Eur J Pediatr Surg 2013; 23(02): 115-120
DOI: 10.1055/s-0032-1323159
Original Article
Georg Thieme Verlag KG Stuttgart · New York

Childhood Pneumonectomies: Two Decades' Experience of a Referral Center

Sule Yalcin
1   Department of Pediatric Surgery, Hacettepe University Medical Faculty, Ankara, Turkey
,
Arbay Ciftci
1   Department of Pediatric Surgery, Hacettepe University Medical Faculty, Ankara, Turkey
,
Ibrahim Karnak
1   Department of Pediatric Surgery, Hacettepe University Medical Faculty, Ankara, Turkey
,
Saniye Ekinci
1   Department of Pediatric Surgery, Hacettepe University Medical Faculty, Ankara, Turkey
,
Feridun Cahit Tanyel
1   Department of Pediatric Surgery, Hacettepe University Medical Faculty, Ankara, Turkey
,
Mehmet Şenocak
1   Department of Pediatric Surgery, Hacettepe University Medical Faculty, Ankara, Turkey
› Author Affiliations
Further Information

Publication History

24 March 2012

04 June 2012

Publication Date:
17 August 2012 (online)

Abstract

Purpose We aimed to review the pre- and postoperative characteristics of children undergoing pneumonectomy, with special emphasis on the management of surgical complications, in comparison with the current literature findings.

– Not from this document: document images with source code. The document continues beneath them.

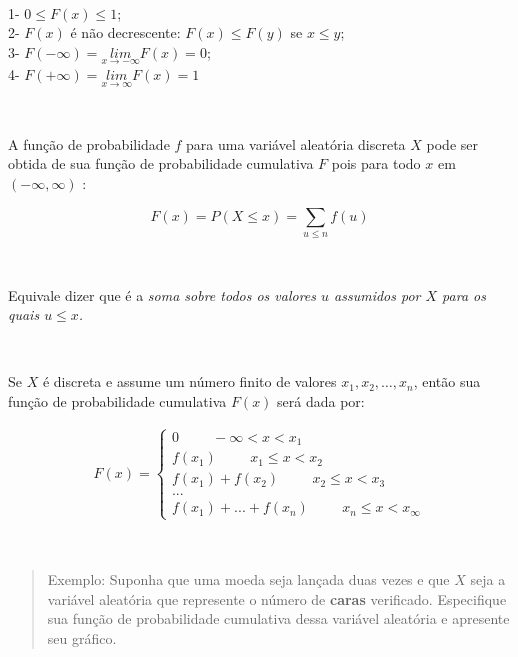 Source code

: \documentclass[
]{book}
\begin{document}
~

1- \(0 \leq F(x) \leq 1\);\\
2- \(F(x)\) é não decrescente: \(F(x) \leq F(y)\) se \(x \leq y\);\\
3- \(F(- \infty) = \underset{x\to -\infty }{lim}F\left(x\right)=0\);\\
4- \(F(+ \infty) = \underset{x\to \infty }{lim}F\left(x\right)=1\)

~

A função de probabilidade \(f\) para uma variável aleatória discreta \(X\) pode ser obtida de sua função de probabilidade cumulativa \(F\) pois para todo \(x\) em \((-\infty, \infty)\) :

\hfill\break

\[
F\left(x\right)=P\left(X\le x\right)=\sum _{u\le n}f\left(u\right)
\]

~

Equivale dizer que é a \emph{soma sobre todos os valores \(u\) assumidos por \(X\) para os quais \(u \leq x\).}

~

Se \(X\) é discreta e assume um número finito de valores \(x_{1},x_{2}, \dots, x_{n}\), então sua função de probabilidade cumulativa \(F(x)\) será dada por:

\hfill\break

\begin{align}   
F(x)=
\begin{cases}
        0 \hspace{1cm} -\infty < x < x_{1} \\
        f(x_{1}) \hspace{1cm} x_{1} \leq x <  x_{2}  \\
        f(x_{1}) + f(x_{2}) \hspace{1cm} x_{2} \leq x <  x_{3}  \\
        ...                    \\
        f(x_{1}) + ...+ f(x_{n}) \hspace{1cm} x_{n} \leq x <  x_{\infty}
\end{cases}
\end{align}

~

\begin{quote}
Exemplo: Suponha que uma moeda seja lançada duas vezes e que \(X\) seja a variável aleatória que represente o número de \textbf{caras} verificado. Especifique sua função de probabilidade cumulativa dessa variável aleatória e apresente seu gráfico.
\end{quote}
\end{document}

Patients and Methods A total of 20 patients who underwent pneumonectomy for various etiologies from 1988 to 2011 were investigated retrospectively with respect to the presenting findings, preoperative evaluation, surgical information, postoperative follow-up, and outcome.

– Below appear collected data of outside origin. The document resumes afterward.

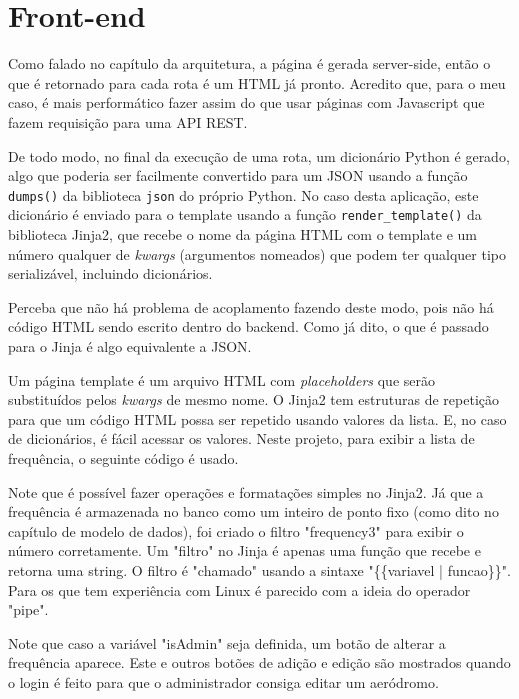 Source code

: \chapter{Front-end}

Como falado no capítulo da arquitetura, a página é gerada server-side, então o que 
é retornado para cada rota é um HTML já pronto. Acredito que, para o meu caso, é mais 
performático fazer assim do que usar páginas com Javascript que fazem requisição para uma API REST.

De todo modo, no final da execução de uma rota, um dicionário Python é gerado, algo que 
poderia ser facilmente convertido para um JSON usando a função \texttt{dumps()} da 
biblioteca \texttt{json} do próprio Python. No caso desta aplicação, este dicionário é 
enviado para o template usando a função \texttt{render\_template()} da biblioteca Jinja2, 
que recebe o nome da página HTML com o template e um número qualquer de \textit{kwargs} (argumentos nomeados) 
que podem ter qualquer tipo serializável, incluindo dicionários.

Perceba que não há problema de acoplamento fazendo deste modo, pois não há código HTML sendo 
escrito dentro do backend. Como já dito, o que é passado para o Jinja é algo equivalente a JSON.

Um página template é um arquivo HTML com \textit{placeholders} que serão substituídos pelos 
\textit{kwargs} de mesmo nome. O Jinja2 tem estruturas de repetição para que um código HTML 
possa ser repetido usando valores da lista. E, no caso de dicionários, é fácil acessar 
os valores. Neste projeto, para exibir a lista de frequência, o seguinte código é usado.

Note que é possível fazer operações e formatações simples no Jinja2. Já que a frequência 
é armazenada no banco como um inteiro de ponto fixo (como dito no capítulo de modelo de dados), 
foi criado o filtro "frequency3" para exibir o número corretamente. Um "filtro" no Jinja 
é apenas uma função que recebe e retorna
uma string. O filtro é "chamado" usando a sintaxe "\{\{variavel | funcao\}\}". Para os que tem
experiência com Linux é parecido com a ideia do operador "pipe".



Note que caso a variável "isAdmin" seja definida, um botão de alterar a frequência aparece. Este
e outros botões de adição e edição são mostrados quando o login é feito para que o administrador
consiga editar um aeródromo.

Results A total of 11 girls and 9 boys with a median age of 8 years (0.5–17 years) presented with symptoms of productive cough (n = 9), recurrent chest infections (n = 9), nonproductive cough (n = 1), respiratory distress (n = 1) with a median duration of 2 years (0.16 to 12 years). Medical histories revealed chest infection (n = 11), foreign body aspiration (n = 3), aspiration pneumonia (n = 2), tuberculosis (n = 2), caustic aspiration (n = 1), and congenital lung pathology (n = 1). Clinical evaluation provided diagnoses of bronchiectasis (n = 16), total atelectasis (n = 2), bronchopleural fistula (BPF) (n = 1), and cystic lung disease (n = 1). Pneumonectomy was performed on the right in 6 and left in 14 of the cases. Pericardial (n = 1) and esophageal (n = 1) laceration were the perioperative (11.1%), massive hemorrhage (n = 1) and chylothorax (n = 1) the postoperative (11.1%), and scoliosis (n = 1) and BPF (n = 1) the long-term (11.1%) complications. Pathological evaluation revealed bronchiectasis (n = 14), consisting of three cases with additional sign of foreign body, chronic inflammation (n = 4), atelectasis with fibrous pleural thickening (n = 1), and congenital pulmonary lymphangiectasia (n = 1). A total of 14 cases were free of symptoms and 5 had significant improvement in general condition during the follow-up, for a median duration of 2 years (1 to 10). The one with the diagnosis of Becker muscular dystrophy died 2 years after pneumonectomy because of respiratory failure.

Conclusions Correct selection of indications, careful preoperative preparation with eradication of infection, meticulous performance of surgical and anesthetic techniques, early detection and management of complications, and long-term follow-up including pulmonary rehabilitation are essential parameters to reduce morbidity and mortality rates in childhood pneumonectomy. Better compensatory lung growth and improvement in development after the operation will facilitate better health and improved life quality in children.